Stored records:
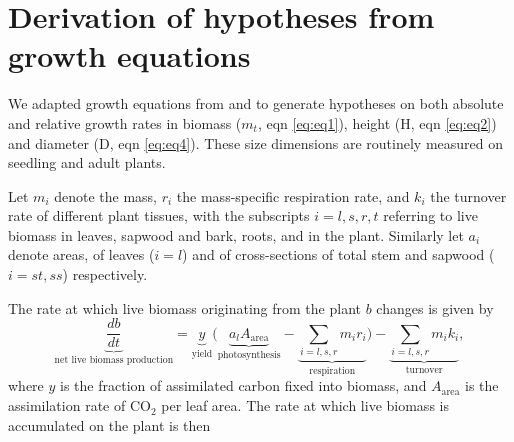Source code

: \documentclass[a4paper]{article}\usepackage[]{graphicx}\usepackage[]{color}
\begin{document}
\begin{Appendix} \label{sec:textbox}

\renewcommand{\thefigure}{A\arabic{figure}}
\renewcommand{\thetable}{A\arabic{table}}

\setcounter{figure}{0}
\setcounter{table}{0}

\section{Derivation of hypotheses from growth equations}\label{app:growth}

We adapted growth equations from \cite{Falster:2011ii} and \cite{falster:2013} to generate hypotheses on both absolute and relative growth rates in biomass ($m_t$, eqn \ref{eq:eq1}), height (H, eqn \ref{eq:eq2}) and diameter (D, eqn \ref{eq:eq4}). These size dimensions are routinely measured on seedling and adult plants. 

Let $m_i$ denote the mass, $r_i$ the mass-specific respiration rate, and $k_i$ the turnover rate of different plant tissues, with the subscripts $i=l,s,r,t$ referring to live biomass in leaves, sapwood and bark, roots, and in the plant. Similarly let $a_i$ denote areas, of leaves ($i=l$) and of cross-sections of total stem and sapwood ($i= st,ss$) respectively.

The rate at which live biomass originating from the plant $b$ changes is given by
\begin{equation}\label{eq:eq0}
\underbrace{\frac{db}{dt}}_{\text{net live biomass production}} = \underbrace{y}_{\text{yield}}  \big(\underbrace{a_{l} A_{\textrm{area}}}_{\text{photosynthesis}} - \underbrace{\sum_{i=l,s,r} m_{i} r_{i}}_{\text{respiration}}\big) - \underbrace{ \sum_{i=l,s,r} m_{i} k_{i}}_{\text{turnover}},
\end{equation}
where $y$ is the fraction of assimilated carbon fixed into biomass,  and  $A_{\textrm{area}}$ is the assimilation rate of CO$_{2}$ per leaf area. The rate at which live biomass is accumulated on the plant is then


\end{Appendix}
\end{document}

● **Required action**:
Would you retype the lines of the data above, from the one holding "where $y$ is" through its final line, exactly and without adding any other line?

● **Result for this task**:
where $y$ is the fraction of assimilated carbon fixed into biomass,  and  $A_{\textrm{area}}$ is the assimilation rate of CO$_{2}$ per leaf area. The rate at which live biomass is accumulated on the plant is then


\end{Appendix}
\end{document}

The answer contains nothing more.